This paper presents a novel method for fault detection based on engine vibration signals. The method involves extracting time and frequency domain features from normal signals to build an LSTM time series prediction model. Prediction accuracy is used as a continuous indicator for unknown signals to indicate the presence of faults and the effectiveness of the method is validated by experiment.
The method for rotating machinery fault detection and severity assessment presented in this study offers significant implications for aerospace applications. By providing sensitive and early detection of faults, this method can be effectively applied to rotating machines such as aircraft engines and helicopter rotors. Its robustness and early-warning capabilities will enhance aerospace equipment’s reliability, particularly given the challenging environments.
The advantages of this method are as follows:
(1)
Overcoming the limitations of traditional strategies that categorize fault severity in a discrete manner, this method uses a continuous indicator to indicate fault severity. As a result, it provides greater flexibility in setting thresholds to differentiate defects.
(2)
Thanks to a well-structured algorithmic framework, this method is highly scalable and adaptable. In the feature selection phase, in addition to the 18 features preset in this paper, other new features can be included. In addition to the DTW algorithm used in this paper, other similarity measurement algorithms can be used. During the training phase, other time series prediction models can be used instead of the LSTM network used in this paper. Furthermore, algorithms other than Z-score can be used for outlier detection.
(3)
Only a small amount of fault data were used during training (particularly in the feature selection process), yet the method can still effectively detect faults in unknown signals. Given that fault data collection in real-world engineering environments can be challenging, and typically only a small amount of fault data can be obtained, this method is expected to perform well in real-world production scenarios with limited samples.
The limitations of this work include:
(1)
Training the deep learning model requires a large number of feature time series samples, and obtaining these feature samples requires slicing of the original signals. Therefore, implementing this method requires a sufficient amount of original data, and it may consume significant memory resources during computation.
(2)
Manual feature selection is an insufficient approach for many applications. If features could be extracted adaptively using neural network methods, it would save time and resources while increasing generality.
(3)
The process of feature selection and thresholding lacks standardized criteria and relies on the subjective decisions of researchers. There is a need for more general and robust methods for adaptive decision-making.

Author Contributions

Conceptualization, W.Z., Z.S. and H.W.; Methodology, W.Z. and H.W.; Software, W.Z.; Validation, W.Z.; Resources, Z.S. and H.W.; Data curation, W.Z., D.L. and Y.Z.; Writing—original draft, W.Z.; Writing—review & editing, H.W.; Visualization, W.Z.; Supervision, H.W.; Project administration, Z.S.; Funding acquisition, H.W. and R.Z. All authors have read and agreed to the published version of the manuscript.

Funding

This work was supported by the National Science and Technology Major Project, China, under Grant J2019-I-0019-0001 and Grant J2019-I-0001-0018.
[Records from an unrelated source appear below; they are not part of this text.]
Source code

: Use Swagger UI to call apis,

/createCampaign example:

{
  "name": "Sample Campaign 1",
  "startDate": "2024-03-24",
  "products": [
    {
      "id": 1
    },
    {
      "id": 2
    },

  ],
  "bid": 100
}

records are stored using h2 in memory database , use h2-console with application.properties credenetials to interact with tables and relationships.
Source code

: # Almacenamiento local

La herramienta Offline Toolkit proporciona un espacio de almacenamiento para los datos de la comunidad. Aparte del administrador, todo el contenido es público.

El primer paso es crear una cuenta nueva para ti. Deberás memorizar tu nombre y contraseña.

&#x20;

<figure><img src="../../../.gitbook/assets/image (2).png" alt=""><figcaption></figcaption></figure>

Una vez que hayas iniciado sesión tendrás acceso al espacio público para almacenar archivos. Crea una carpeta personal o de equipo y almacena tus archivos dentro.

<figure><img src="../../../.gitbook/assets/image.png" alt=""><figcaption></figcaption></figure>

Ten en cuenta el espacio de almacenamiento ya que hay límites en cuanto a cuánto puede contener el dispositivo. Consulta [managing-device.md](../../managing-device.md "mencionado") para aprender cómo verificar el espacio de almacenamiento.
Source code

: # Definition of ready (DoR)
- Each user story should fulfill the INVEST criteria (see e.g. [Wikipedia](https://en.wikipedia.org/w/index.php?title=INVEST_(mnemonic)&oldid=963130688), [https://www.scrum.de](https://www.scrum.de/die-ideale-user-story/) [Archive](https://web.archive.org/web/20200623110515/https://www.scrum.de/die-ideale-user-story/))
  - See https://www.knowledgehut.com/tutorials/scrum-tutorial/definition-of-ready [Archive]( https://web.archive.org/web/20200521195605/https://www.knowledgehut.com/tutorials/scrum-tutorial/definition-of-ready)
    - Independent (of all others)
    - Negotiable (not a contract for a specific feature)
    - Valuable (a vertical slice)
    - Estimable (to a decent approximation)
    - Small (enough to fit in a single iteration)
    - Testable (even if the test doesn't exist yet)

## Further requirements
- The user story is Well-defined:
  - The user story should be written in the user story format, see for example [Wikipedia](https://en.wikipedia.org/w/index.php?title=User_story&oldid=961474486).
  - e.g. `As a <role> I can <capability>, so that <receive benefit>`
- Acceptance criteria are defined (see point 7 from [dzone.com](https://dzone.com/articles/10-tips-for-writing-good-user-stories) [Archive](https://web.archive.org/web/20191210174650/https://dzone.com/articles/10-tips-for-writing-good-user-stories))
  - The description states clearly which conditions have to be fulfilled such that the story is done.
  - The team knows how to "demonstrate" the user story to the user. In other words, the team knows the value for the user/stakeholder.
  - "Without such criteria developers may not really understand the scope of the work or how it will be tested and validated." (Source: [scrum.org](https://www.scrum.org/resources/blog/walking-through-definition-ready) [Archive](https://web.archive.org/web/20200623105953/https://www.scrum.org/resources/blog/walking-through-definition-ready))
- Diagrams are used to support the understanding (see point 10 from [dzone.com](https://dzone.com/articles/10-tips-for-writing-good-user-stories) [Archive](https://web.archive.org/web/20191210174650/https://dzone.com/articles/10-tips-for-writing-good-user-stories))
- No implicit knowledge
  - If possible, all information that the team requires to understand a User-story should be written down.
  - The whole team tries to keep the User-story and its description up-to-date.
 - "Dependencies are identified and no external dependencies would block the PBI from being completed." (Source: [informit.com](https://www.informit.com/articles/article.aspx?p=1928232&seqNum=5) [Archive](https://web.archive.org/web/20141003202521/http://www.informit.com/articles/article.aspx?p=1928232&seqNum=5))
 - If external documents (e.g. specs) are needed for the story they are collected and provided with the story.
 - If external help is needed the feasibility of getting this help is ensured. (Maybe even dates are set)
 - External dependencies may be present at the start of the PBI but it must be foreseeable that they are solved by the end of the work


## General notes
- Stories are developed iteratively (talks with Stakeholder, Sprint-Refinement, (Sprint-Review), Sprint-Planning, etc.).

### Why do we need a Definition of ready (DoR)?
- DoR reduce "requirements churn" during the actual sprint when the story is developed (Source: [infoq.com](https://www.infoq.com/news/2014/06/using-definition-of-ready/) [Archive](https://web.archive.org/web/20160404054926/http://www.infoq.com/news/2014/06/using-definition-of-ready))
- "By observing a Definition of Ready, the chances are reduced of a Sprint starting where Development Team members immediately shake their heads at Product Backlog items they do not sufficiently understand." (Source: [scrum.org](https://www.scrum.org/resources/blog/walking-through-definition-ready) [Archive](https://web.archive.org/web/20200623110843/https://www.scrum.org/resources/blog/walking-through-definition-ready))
Data Availability Statement

The original data presented in the study are openly available. The CWRU dataset is available on the Case Western Reserve University Bearing Data Center Website at https://engineering.case.edu/bearingdatacenter (accessed on 1 May 2024). The IMS dataset is available as part of the NASA Bearing Dataset at https://www.kaggle.com/datasets/vinayak123tyagi/bearing-dataset (accessed on 1 May 2024). The XJTU-SY dataset is available as part of the XJTU-SY Bearing Datasets at https://biaowang.tech/xjtu-sy-bearing-datasets (accessed on 1 May 2024).

Conflicts of Interest

The authors declare that they have no known competing financial interests or personal relationships that could have appeared to have influenced the work reported in this paper.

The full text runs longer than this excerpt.